What the exercise asks >>
Report the number of lines in these entries that contain "true". Write only the number.

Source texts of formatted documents
*** Block opens ***

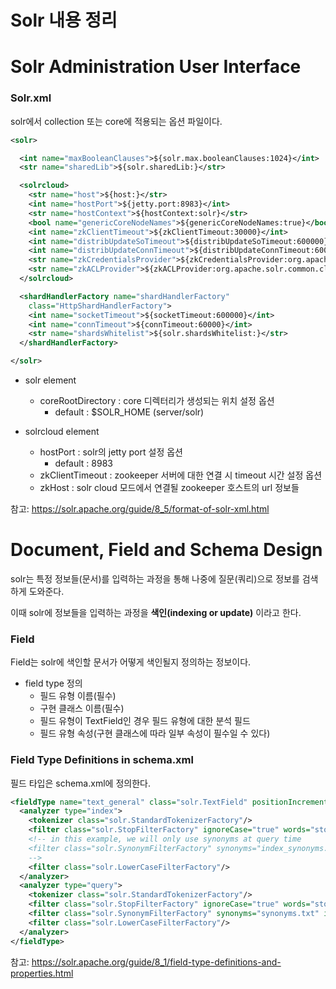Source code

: # Solr 내용 정리

# Solr Administration User Interface

### Solr.xml

solr에서 collection 또는 core에 적용되는 옵션 파일이다.

```xml
<solr>

  <int name="maxBooleanClauses">${solr.max.booleanClauses:1024}</int>
  <str name="sharedLib">${solr.sharedLib:}</str>

  <solrcloud>
    <str name="host">${host:}</str>
    <int name="hostPort">${jetty.port:8983}</int>
    <str name="hostContext">${hostContext:solr}</str>
    <bool name="genericCoreNodeNames">${genericCoreNodeNames:true}</bool>
    <int name="zkClientTimeout">${zkClientTimeout:30000}</int>
    <int name="distribUpdateSoTimeout">${distribUpdateSoTimeout:600000}</int>
    <int name="distribUpdateConnTimeout">${distribUpdateConnTimeout:60000}</int>
    <str name="zkCredentialsProvider">${zkCredentialsProvider:org.apache.solr.common.cloud.DefaultZkCredentialsProvider}</str>
    <str name="zkACLProvider">${zkACLProvider:org.apache.solr.common.cloud.DefaultZkACLProvider}</str>
  </solrcloud>

  <shardHandlerFactory name="shardHandlerFactory"
    class="HttpShardHandlerFactory">
    <int name="socketTimeout">${socketTimeout:600000}</int>
    <int name="connTimeout">${connTimeout:60000}</int>
    <str name="shardsWhitelist">${solr.shardsWhitelist:}</str>
  </shardHandlerFactory>

</solr>
```

- solr element
  - coreRootDirectory : core 디렉터리가 생성되는 위치 설정 옵션
    - default : $SOLR_HOME (server/solr)

- solrcloud element
  - hostPort : solr의 jetty port 설정 옵션
    - default : 8983
  - zkClientTimeout : zookeeper 서버에 대한 연결 시 timeout 시간 설정 옵션
  - zkHost : solr cloud 모드에서 연결될 zookeeper 호스트의 url 정보들

참고: https://solr.apache.org/guide/8_5/format-of-solr-xml.html
 
# Document, Field and Schema Design

solr는 특정 정보들(문서)를 입력하는 과정을 통해 나중에 질문(쿼리)으로 정보를 검색하게 도와준다.

이때 solr에 정보들을 입력하는 과정을 **색인(indexing or update)** 이라고 한다.

### Field

Field는 solr에 색인할 문서가 어떻게 색인될지 정의하는 정보이다.

- field type 정의
  - 필드 유형 이름(필수)
  - 구현 클래스 이름(필수)
  - 필드 유형이 TextField인 경우 필드 유형에 대한 분석 필드
  - 필드 유형 속성(구현 클래스에 따라 일부 속성이 필수일 수 있다)

### Field Type Definitions in schema.xml

필드 타입은 schema.xml에 정의한다.

```xml
<fieldType name="text_general" class="solr.TextField" positionIncrementGap="100"> 
  <analyzer type="index"> 
    <tokenizer class="solr.StandardTokenizerFactory"/>
    <filter class="solr.StopFilterFactory" ignoreCase="true" words="stopwords.txt" />
    <!-- in this example, we will only use synonyms at query time
    <filter class="solr.SynonymFilterFactory" synonyms="index_synonyms.txt" ignoreCase="true" expand="false"/>
    -->
    <filter class="solr.LowerCaseFilterFactory"/>
  </analyzer>
  <analyzer type="query">
    <tokenizer class="solr.StandardTokenizerFactory"/>
    <filter class="solr.StopFilterFactory" ignoreCase="true" words="stopwords.txt" />
    <filter class="solr.SynonymFilterFactory" synonyms="synonyms.txt" ignoreCase="true" expand="true"/>
    <filter class="solr.LowerCaseFilterFactory"/>
  </analyzer>
</fieldType>
```

참고: https://solr.apache.org/guide/8_1/field-type-definitions-and-properties.html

*** Block closes ***

Output of the task >>
5